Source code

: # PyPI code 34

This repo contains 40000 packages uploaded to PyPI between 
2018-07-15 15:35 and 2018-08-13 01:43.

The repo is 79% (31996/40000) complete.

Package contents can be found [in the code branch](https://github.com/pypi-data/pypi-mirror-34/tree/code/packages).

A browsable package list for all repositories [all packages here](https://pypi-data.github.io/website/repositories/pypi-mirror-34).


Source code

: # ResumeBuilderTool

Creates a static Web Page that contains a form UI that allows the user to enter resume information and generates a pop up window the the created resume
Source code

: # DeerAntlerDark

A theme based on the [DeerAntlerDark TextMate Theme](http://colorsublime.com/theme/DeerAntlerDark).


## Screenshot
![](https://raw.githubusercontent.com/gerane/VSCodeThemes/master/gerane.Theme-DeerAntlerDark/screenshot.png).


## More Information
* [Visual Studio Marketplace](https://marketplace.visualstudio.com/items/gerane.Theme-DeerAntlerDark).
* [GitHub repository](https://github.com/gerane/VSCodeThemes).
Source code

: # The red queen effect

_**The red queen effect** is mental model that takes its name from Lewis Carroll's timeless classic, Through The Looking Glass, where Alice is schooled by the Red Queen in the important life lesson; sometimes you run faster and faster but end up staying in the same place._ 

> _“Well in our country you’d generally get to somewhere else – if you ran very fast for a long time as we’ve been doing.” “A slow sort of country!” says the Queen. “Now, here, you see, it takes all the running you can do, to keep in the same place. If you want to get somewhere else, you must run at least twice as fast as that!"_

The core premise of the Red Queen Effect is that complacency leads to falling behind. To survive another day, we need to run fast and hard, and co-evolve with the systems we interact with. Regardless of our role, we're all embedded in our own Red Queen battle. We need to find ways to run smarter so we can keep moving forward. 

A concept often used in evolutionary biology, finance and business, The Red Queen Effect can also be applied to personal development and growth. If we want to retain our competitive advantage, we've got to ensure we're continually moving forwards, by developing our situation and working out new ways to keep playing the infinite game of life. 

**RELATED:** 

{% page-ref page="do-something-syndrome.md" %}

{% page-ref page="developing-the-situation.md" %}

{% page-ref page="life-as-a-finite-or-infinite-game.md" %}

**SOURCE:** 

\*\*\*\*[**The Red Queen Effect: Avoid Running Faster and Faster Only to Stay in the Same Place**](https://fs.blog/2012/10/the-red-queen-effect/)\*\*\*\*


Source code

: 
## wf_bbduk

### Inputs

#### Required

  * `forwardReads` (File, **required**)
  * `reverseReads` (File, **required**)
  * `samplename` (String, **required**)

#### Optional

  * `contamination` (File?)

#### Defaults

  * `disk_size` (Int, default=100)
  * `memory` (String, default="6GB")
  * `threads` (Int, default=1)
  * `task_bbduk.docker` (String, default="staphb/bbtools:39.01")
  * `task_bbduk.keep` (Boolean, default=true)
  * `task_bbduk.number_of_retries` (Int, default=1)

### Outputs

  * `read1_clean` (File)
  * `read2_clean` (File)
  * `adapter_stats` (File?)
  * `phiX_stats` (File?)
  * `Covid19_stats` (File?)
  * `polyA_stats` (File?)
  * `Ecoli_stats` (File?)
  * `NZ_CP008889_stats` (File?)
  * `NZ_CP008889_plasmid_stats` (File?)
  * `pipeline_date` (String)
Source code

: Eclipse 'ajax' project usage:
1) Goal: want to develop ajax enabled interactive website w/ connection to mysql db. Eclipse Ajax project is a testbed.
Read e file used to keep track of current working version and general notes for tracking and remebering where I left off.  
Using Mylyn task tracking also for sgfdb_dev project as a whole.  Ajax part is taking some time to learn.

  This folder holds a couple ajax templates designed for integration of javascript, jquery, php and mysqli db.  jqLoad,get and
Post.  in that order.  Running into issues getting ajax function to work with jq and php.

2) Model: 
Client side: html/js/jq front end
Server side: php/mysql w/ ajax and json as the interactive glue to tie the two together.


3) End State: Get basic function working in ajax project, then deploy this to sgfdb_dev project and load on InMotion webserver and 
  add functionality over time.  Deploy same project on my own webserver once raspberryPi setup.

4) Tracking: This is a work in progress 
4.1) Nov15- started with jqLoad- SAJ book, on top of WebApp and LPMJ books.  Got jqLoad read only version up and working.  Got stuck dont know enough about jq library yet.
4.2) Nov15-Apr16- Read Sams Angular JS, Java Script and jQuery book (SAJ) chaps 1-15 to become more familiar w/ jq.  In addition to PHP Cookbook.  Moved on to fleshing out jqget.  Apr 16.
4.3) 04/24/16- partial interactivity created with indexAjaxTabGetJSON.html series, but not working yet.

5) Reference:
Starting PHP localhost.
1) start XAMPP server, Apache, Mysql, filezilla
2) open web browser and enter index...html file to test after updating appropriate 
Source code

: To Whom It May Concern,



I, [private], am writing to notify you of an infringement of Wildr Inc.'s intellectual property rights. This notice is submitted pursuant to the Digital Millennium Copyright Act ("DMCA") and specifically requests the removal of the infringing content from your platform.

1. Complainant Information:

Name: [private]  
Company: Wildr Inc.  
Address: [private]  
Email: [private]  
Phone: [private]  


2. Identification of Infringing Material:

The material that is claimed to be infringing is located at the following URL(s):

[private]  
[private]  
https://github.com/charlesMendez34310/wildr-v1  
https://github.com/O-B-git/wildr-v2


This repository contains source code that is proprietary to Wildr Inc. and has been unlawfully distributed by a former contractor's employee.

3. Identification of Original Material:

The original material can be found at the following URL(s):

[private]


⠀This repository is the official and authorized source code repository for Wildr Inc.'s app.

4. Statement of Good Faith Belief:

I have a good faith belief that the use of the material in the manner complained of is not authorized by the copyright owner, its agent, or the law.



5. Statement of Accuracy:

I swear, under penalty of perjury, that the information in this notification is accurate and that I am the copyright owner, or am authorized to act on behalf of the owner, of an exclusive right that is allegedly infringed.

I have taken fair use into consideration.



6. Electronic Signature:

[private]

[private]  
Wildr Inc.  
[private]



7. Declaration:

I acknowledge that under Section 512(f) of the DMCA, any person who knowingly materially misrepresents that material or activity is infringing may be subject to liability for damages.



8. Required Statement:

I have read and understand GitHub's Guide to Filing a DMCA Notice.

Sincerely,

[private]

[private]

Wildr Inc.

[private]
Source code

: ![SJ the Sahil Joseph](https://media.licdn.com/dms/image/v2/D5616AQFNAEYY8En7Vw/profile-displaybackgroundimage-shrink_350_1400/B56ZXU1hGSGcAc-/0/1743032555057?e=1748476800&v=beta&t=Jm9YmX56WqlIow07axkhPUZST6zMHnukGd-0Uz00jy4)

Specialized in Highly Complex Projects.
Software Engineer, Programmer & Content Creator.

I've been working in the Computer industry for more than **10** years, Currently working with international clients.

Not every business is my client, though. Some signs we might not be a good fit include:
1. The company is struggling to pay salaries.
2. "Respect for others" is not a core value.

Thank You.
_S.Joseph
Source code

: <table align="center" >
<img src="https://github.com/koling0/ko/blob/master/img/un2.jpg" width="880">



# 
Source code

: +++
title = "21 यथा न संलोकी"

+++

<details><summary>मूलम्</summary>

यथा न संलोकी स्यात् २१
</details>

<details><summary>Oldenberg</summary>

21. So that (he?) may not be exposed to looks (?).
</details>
·····
| DESCRIPTION OF THE TASK |
Extract the complete listing verbatim.

| RESPONSE TO THE EXERCISE |
Source code

: # PyPI code 34

This repo contains 40000 packages uploaded to PyPI between 
2018-07-15 15:35 and 2018-08-13 01:43.

The repo is 79% (31996/40000) complete.

Package contents can be found [in the code branch](https://github.com/pypi-data/pypi-mirror-34/tree/code/packages).

A browsable package list for all repositories [all packages here](https://pypi-data.github.io/website/repositories/pypi-mirror-34).


Source code

: # ResumeBuilderTool

Creates a static Web Page that contains a form UI that allows the user to enter resume information and generates a pop up window the the created resume
Source code

: # DeerAntlerDark

A theme based on the [DeerAntlerDark TextMate Theme](http://colorsublime.com/theme/DeerAntlerDark).


## Screenshot
![](https://raw.githubusercontent.com/gerane/VSCodeThemes/master/gerane.Theme-DeerAntlerDark/screenshot.png).


## More Information
* [Visual Studio Marketplace](https://marketplace.visualstudio.com/items/gerane.Theme-DeerAntlerDark).
* [GitHub repository](https://github.com/gerane/VSCodeThemes).
Source code

: # The red queen effect

_**The red queen effect** is mental model that takes its name from Lewis Carroll's timeless classic, Through The Looking Glass, where Alice is schooled by the Red Queen in the important life lesson; sometimes you run faster and faster but end up staying in the same place._ 

> _“Well in our country you’d generally get to somewhere else – if you ran very fast for a long time as we’ve been doing.” “A slow sort of country!” says the Queen. “Now, here, you see, it takes all the running you can do, to keep in the same place. If you want to get somewhere else, you must run at least twice as fast as that!"_

The core premise of the Red Queen Effect is that complacency leads to falling behind. To survive another day, we need to run fast and hard, and co-evolve with the systems we interact with. Regardless of our role, we're all embedded in our own Red Queen battle. We need to find ways to run smarter so we can keep moving forward. 

A concept often used in evolutionary biology, finance and business, The Red Queen Effect can also be applied to personal development and growth. If we want to retain our competitive advantage, we've got to ensure we're continually moving forwards, by developing our situation and working out new ways to keep playing the infinite game of life. 

**RELATED:** 

{% page-ref page="do-something-syndrome.md" %}

{% page-ref page="developing-the-situation.md" %}

{% page-ref page="life-as-a-finite-or-infinite-game.md" %}

**SOURCE:** 

\*\*\*\*[**The Red Queen Effect: Avoid Running Faster and Faster Only to Stay in the Same Place**](https://fs.blog/2012/10/the-red-queen-effect/)\*\*\*\*


Source code

: 
## wf_bbduk

### Inputs

#### Required

  * `forwardReads` (File, **required**)
  * `reverseReads` (File, **required**)
  * `samplename` (String, **required**)

#### Optional

  * `contamination` (File?)

#### Defaults

  * `disk_size` (Int, default=100)
  * `memory` (String, default="6GB")
  * `threads` (Int, default=1)
  * `task_bbduk.docker` (String, default="staphb/bbtools:39.01")
  * `task_bbduk.keep` (Boolean, default=true)
  * `task_bbduk.number_of_retries` (Int, default=1)

### Outputs

  * `read1_clean` (File)
  * `read2_clean` (File)
  * `adapter_stats` (File?)
  * `phiX_stats` (File?)
  * `Covid19_stats` (File?)
  * `polyA_stats` (File?)
  * `Ecoli_stats` (File?)
  * `NZ_CP008889_stats` (File?)
  * `NZ_CP008889_plasmid_stats` (File?)
  * `pipeline_date` (String)
Source code

: Eclipse 'ajax' project usage:
1) Goal: want to develop ajax enabled interactive website w/ connection to mysql db. Eclipse Ajax project is a testbed.
Read e file used to keep track of current working version and general notes for tracking and remebering where I left off.  
Using Mylyn task tracking also for sgfdb_dev project as a whole.  Ajax part is taking some time to learn.

  This folder holds a couple ajax templates designed for integration of javascript, jquery, php and mysqli db.  jqLoad,get and
Post.  in that order.  Running into issues getting ajax function to work with jq and php.

2) Model: 
Client side: html/js/jq front end
Server side: php/mysql w/ ajax and json as the interactive glue to tie the two together.


3) End State: Get basic function working in ajax project, then deploy this to sgfdb_dev project and load on InMotion webserver and 
  add functionality over time.  Deploy same project on my own webserver once raspberryPi setup.

4) Tracking: This is a work in progress 
4.1) Nov15- started with jqLoad- SAJ book, on top of WebApp and LPMJ books.  Got jqLoad read only version up and working.  Got stuck dont know enough about jq library yet.
4.2) Nov15-Apr16- Read Sams Angular JS, Java Script and jQuery book (SAJ) chaps 1-15 to become more familiar w/ jq.  In addition to PHP Cookbook.  Moved on to fleshing out jqget.  Apr 16.
4.3) 04/24/16- partial interactivity created with indexAjaxTabGetJSON.html series, but not working yet.

5) Reference:
Starting PHP localhost.
1) start XAMPP server, Apache, Mysql, filezilla
2) open web browser and enter index...html file to test after updating appropriate 
Source code

: To Whom It May Concern,



I, [private], am writing to notify you of an infringement of Wildr Inc.'s intellectual property rights. This notice is submitted pursuant to the Digital Millennium Copyright Act ("DMCA") and specifically requests the removal of the infringing content from your platform.

1. Complainant Information:

Name: [private]  
Company: Wildr Inc.  
Address: [private]  
Email: [private]  
Phone: [private]  


2. Identification of Infringing Material:

The material that is claimed to be infringing is located at the following URL(s):

[private]  
[private]  
https://github.com/charlesMendez34310/wildr-v1  
https://github.com/O-B-git/wildr-v2


This repository contains source code that is proprietary to Wildr Inc. and has been unlawfully distributed by a former contractor's employee.

3. Identification of Original Material:

The original material can be found at the following URL(s):

[private]


⠀This repository is the official and authorized source code repository for Wildr Inc.'s app.

4. Statement of Good Faith Belief:

I have a good faith belief that the use of the material in the manner complained of is not authorized by the copyright owner, its agent, or the law.



5. Statement of Accuracy:

I swear, under penalty of perjury, that the information in this notification is accurate and that I am the copyright owner, or am authorized to act on behalf of the owner, of an exclusive right that is allegedly infringed.

I have taken fair use into consideration.



6. Electronic Signature:

[private]

[private]  
Wildr Inc.  
[private]



7. Declaration:

I acknowledge that under Section 512(f) of the DMCA, any person who knowingly materially misrepresents that material or activity is infringing may be subject to liability for damages.



8. Required Statement:

I have read and understand GitHub's Guide to Filing a DMCA Notice.

Sincerely,

[private]

[private]

Wildr Inc.

[private]
Source code

: ![SJ the Sahil Joseph](https://media.licdn.com/dms/image/v2/D5616AQFNAEYY8En7Vw/profile-displaybackgroundimage-shrink_350_1400/B56ZXU1hGSGcAc-/0/1743032555057?e=1748476800&v=beta&t=Jm9YmX56WqlIow07axkhPUZST6zMHnukGd-0Uz00jy4)

Specialized in Highly Complex Projects.
Software Engineer, Programmer & Content Creator.

I've been working in the Computer industry for more than **10** years, Currently working with international clients.

Not every business is my client, though. Some signs we might not be a good fit include:
1. The company is struggling to pay salaries.
2. "Respect for others" is not a core value.

Thank You.
_S.Joseph
Source code

: <table align="center" >
<img src="https://github.com/koling0/ko/blob/master/img/un2.jpg" width="880">



# 
Source code

: +++
title = "21 यथा न संलोकी"

+++

<details><summary>मूलम्</summary>

यथा न संलोकी स्यात् २१
</details>

<details><summary>Oldenberg</summary>

21. So that (he?) may not be exposed to looks (?).
</details>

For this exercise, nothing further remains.